_Assignment_. Go through the data line by line and count the lines that hold "osservata". Reply with the total only.

[Supplied data — start]

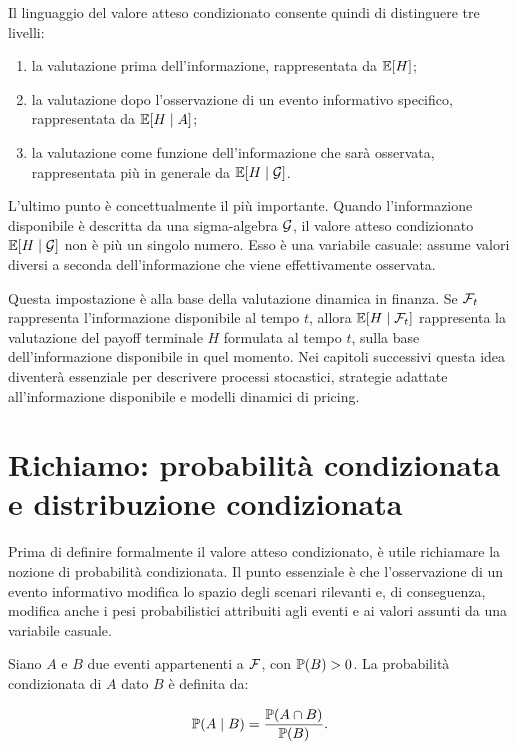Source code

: Il linguaggio del valore atteso condizionato consente quindi di distinguere tre livelli:

\begin{enumerate}
    \item la valutazione prima dell'informazione, rappresentata da $ \E[H] $;

    \item la valutazione dopo l'osservazione di un evento informativo specifico, rappresentata da $ \E[H\mid A] $;

    \item la valutazione come funzione dell'informazione che sar\`{a} osservata, rappresentata pi\`{u} in generale da $ \E[H\mid \G] $.
\end{enumerate}

L'ultimo punto \`{e} concettualmente il pi\`{u} importante. Quando l'informazione disponibile \`{e} descritta da una sigma-algebra $ \G $, il valore atteso condizionato $ \E[H\mid \G] $ non \`{e} pi\`{u} un singolo numero. Esso \`{e} una variabile casuale: assume valori diversi a seconda dell'informazione che viene effettivamente osservata.

Questa impostazione \`{e} alla base della valutazione dinamica in finanza. Se $ \F_t $ rappresenta l'informazione disponibile al tempo $t$, allora $ \E[H\mid \F_t] $ rappresenta la valutazione del payoff terminale $H$ formulata al tempo $t$, sulla base dell'informazione disponibile in quel momento. Nei capitoli successivi questa idea diventer\`{a} essenziale per descrivere processi stocastici, strategie adattate all'informazione disponibile e modelli dinamici di pricing.

\section{Richiamo: probabilit\`{a} condizionata e distribuzione condizionata}

Prima di definire formalmente il valore atteso condizionato, \`{e} utile richiamare la nozione di probabilit\`{a} condizionata. Il punto essenziale \`{e} che l'osservazione di un evento informativo modifica lo spazio degli scenari rilevanti e, di conseguenza, modifica anche i pesi probabilistici attribuiti agli eventi e ai valori assunti da una variabile casuale.

Siano $A$ e $B$ due eventi appartenenti a $\F$, con $\Prob(B)>0$. La probabilit\`{a} condizionata di $A$ dato $B$ \`{e} definita da:

\[
\Prob(A\mid B)
=
\frac{\Prob(A\cap B)}{\Prob(B)}.
\]


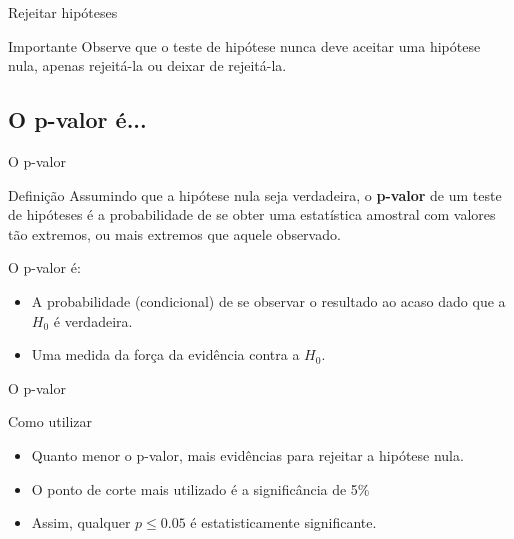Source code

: \documentclass{beamer}
\begin{document}
\begin{frame}{\scriptsize Rejeitar hipóteses}
  \begin{block}{Importante}
    \footnotesize
    Observe que o teste de hipótese nunca deve \alert{aceitar} uma
    hipótese nula, apenas rejeitá-la ou deixar de rejeitá-la.
  \end{block}
\end{frame}

\subsection{O p-valor é...}

\begin{frame}{\scriptsize O p-valor}
  \begin{block}{Definição}
    \footnotesize
    Assumindo que a hipótese nula seja verdadeira, o {\bf p-valor} de
    um teste de hipóteses é a probabilidade de se obter uma
    estatística amostral com valores \alert{tão extremos, ou mais
      extremos} que aquele observado.
  \end{block}

  \bigskip
  \bigskip
  \scriptsize
  O p-valor \alert{é}:
  \smallskip
  \begin{itemize}
    \footnotesize
  \item A probabilidade (condicional) de se observar o resultado ao
    acaso \alert{dado que} a $H_0$ é verdadeira.
  \item Uma medida da força da evidência \alert{contra} a $H_0$.
  \end{itemize}
\end{frame}

\begin{frame}{\scriptsize O p-valor}
  \begin{block}{Como utilizar}
    \footnotesize
    \begin{itemize}
      \footnotesize
    \item Quanto menor o p-valor, mais evidências para rejeitar a
      hipótese nula.
    \item O ponto de corte mais utilizado é a significância de 5\%
    \item Assim, qualquer $p \le 0.05$ é estatisticamente significante.
    \end{itemize}
  \end{block}
\end{frame}
\end{document}
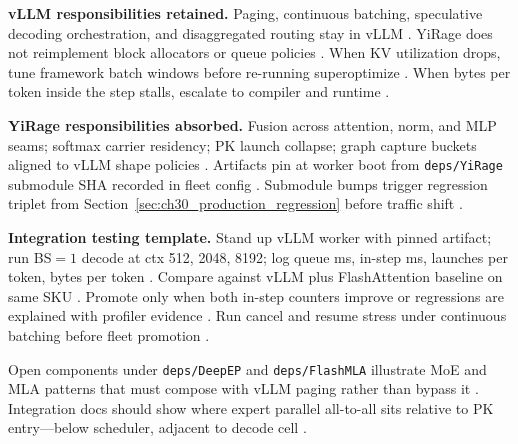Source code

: \textbf{vLLM responsibilities retained.} Paging, continuous batching, speculative decoding orchestration, and disaggregated routing stay in vLLM \citep{kwon2023vllm,patel2025llminference,liu2024deepseekv3,yirage2026,chen2020compilerbasedhardw,dlbook}. YiRage does not reimplement block allocators or queue policies \citep{yirage2026,chen2020compilerbasedhardw,kwon2023vllm,patel2025llminference,dlbook}. When KV utilization drops, tune framework batch windows before re-running superoptimize \citep{kwon2023vllm,patel2025llminference,yirage2026,chen2020compilerbasedhardw,dlbook}. When bytes per token inside the step stalls, escalate to compiler and runtime \citep{memoryfloor2026,yirage2026,chen2020compilerbasedhardw,patel2025llminference,taxbreak2026,dlbook}.

\textbf{YiRage responsibilities absorbed.} Fusion across attention, norm, and MLP seams; softmax carrier residency; PK launch collapse; graph capture buckets aligned to vLLM shape policies \citep{yirage2026,dao2022flashattention,chen2020compilerbasedhardw,nvidia2024cudagraphs,taxbreak2026,memoryfloor2026,patel2025llminference,kwon2023vllm,dlbook}. Artifacts pin at worker boot from \texttt{deps/YiRage} submodule SHA recorded in fleet config \citep{yirage2026,chen2020compilerbasedhardw,patel2025llminference,dlbook}. Submodule bumps trigger regression triplet from Section~\ref{sec:ch30_production_regression} before traffic shift \citep{yirage2026,chen2020compilerbasedhardw,patel2025llminference,taxbreak2026,memoryfloor2026,kwon2023vllm,dlbook}.

\textbf{Integration testing template.} Stand up vLLM worker with pinned artifact; run BS${=}1$ decode at ctx 512, 2048, 8192; log queue ms, in-step ms, launches per token, bytes per token \citep{kwon2023vllm,patel2025llminference,taxbreak2026,memoryfloor2026,yirage2026,chen2020compilerbasedhardw,dlbook}. Compare against vLLM plus FlashAttention baseline on same SKU \citep{dao2022flashattention,kwon2023vllm,patel2025llminference,yirage2026,chen2020compilerbasedhardw,dlbook}. Promote only when both in-step counters improve or regressions are explained with profiler evidence \citep{patel2025llminference,memoryfloor2026,yirage2026,chen2020compilerbasedhardw,taxbreak2026,dlbook}. Run cancel and resume stress under continuous batching before fleet promotion \citep{kwon2023vllm,yirage2026,chen2020compilerbasedhardw,patel2025llminference,dlbook}.

Open components under \texttt{deps/DeepEP} and \texttt{deps/FlashMLA} illustrate MoE and MLA patterns that must compose with vLLM paging rather than bypass it \citep{liu2024deepseekv3,yirage2026,chen2020compilerbasedhardw,patel2025llminference,kwon2023vllm,taxbreak2026,memoryfloor2026,dlbook}. Integration docs should show where expert parallel all-to-all sits relative to PK entry---below scheduler, adjacent to decode cell \citep{liu2024deepseekv3,patel2025llminference,yirage2026,chen2020compilerbasedhardw,dlbook}.

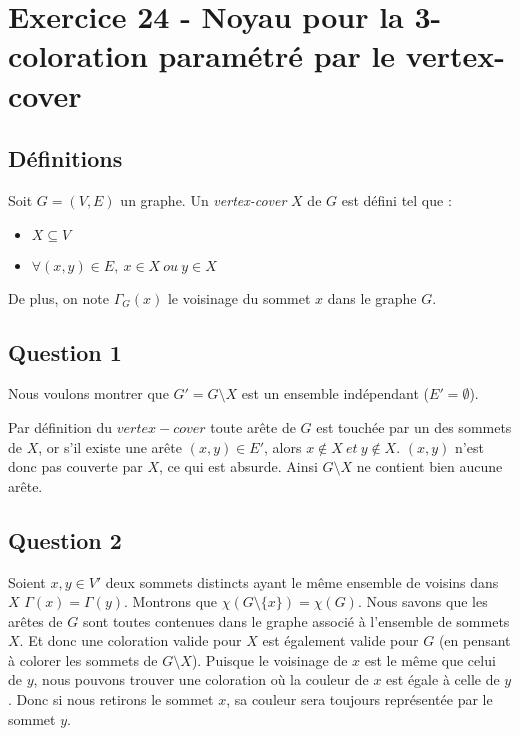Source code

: 
\section{Exercice 24 - Noyau pour la 3-coloration paramétré par le vertex-cover}\label{ex16}

\subsection{Définitions}\label{ex24_def}
Soit $G = (V,E)$ un graphe. Un {\em vertex-cover} $X$ de $G$ est défini tel que :
\begin{itemize}
	\item $X \subseteq V$
	\item $\forall (x,y) \in E,\ x \in X\ ou\ y \in X$\\
\end{itemize}
De plus, on note $\Gamma_G(x)$ le voisinage du sommet $x$ dans le graphe
$G$.

\subsection{Question 1}\label{ex24_q1}
Nous voulons montrer que $G' = G \setminus X$ est un ensemble indépendant ($E' =
\emptyset$).

Par définition du $vertex-cover$ toute arête de $G$ est touchée par un des sommets de
$X$, or 
s'il existe une arête $(x,y) \in E'$, alors $x \notin X\ et\ y \notin X$.
$(x,y)$ n'est donc pas couverte par $X$,
ce qui est absurde.
Ainsi $G \setminus X$ ne contient bien aucune arête.

\subsection{Question 2}\label{ex24_q2}
Soient $x,y \in V'$ deux sommets distincts ayant le même ensemble de voisins dans $X$
$\Gamma(x) = \Gamma(y)$.
Montrons que $\chi(G \setminus \{x\}) = \chi(G)$.
Nous savons que les arêtes de $G$ sont toutes contenues dans le graphe associé à
l'ensemble de sommets $X$. Et donc une coloration valide pour $X$ est également valide
pour $G$ (en pensant à colorer les sommets de $G \setminus X$).
Puisque le voisinage de $x$ est le même que celui de $y$, nous pouvons trouver une
coloration où la couleur de $x$ est égale à celle de $y$.
Donc si nous retirons le sommet $x$, sa couleur sera toujours représentée par le
sommet $y$.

[Supplied data — finish]

_Task response_. 2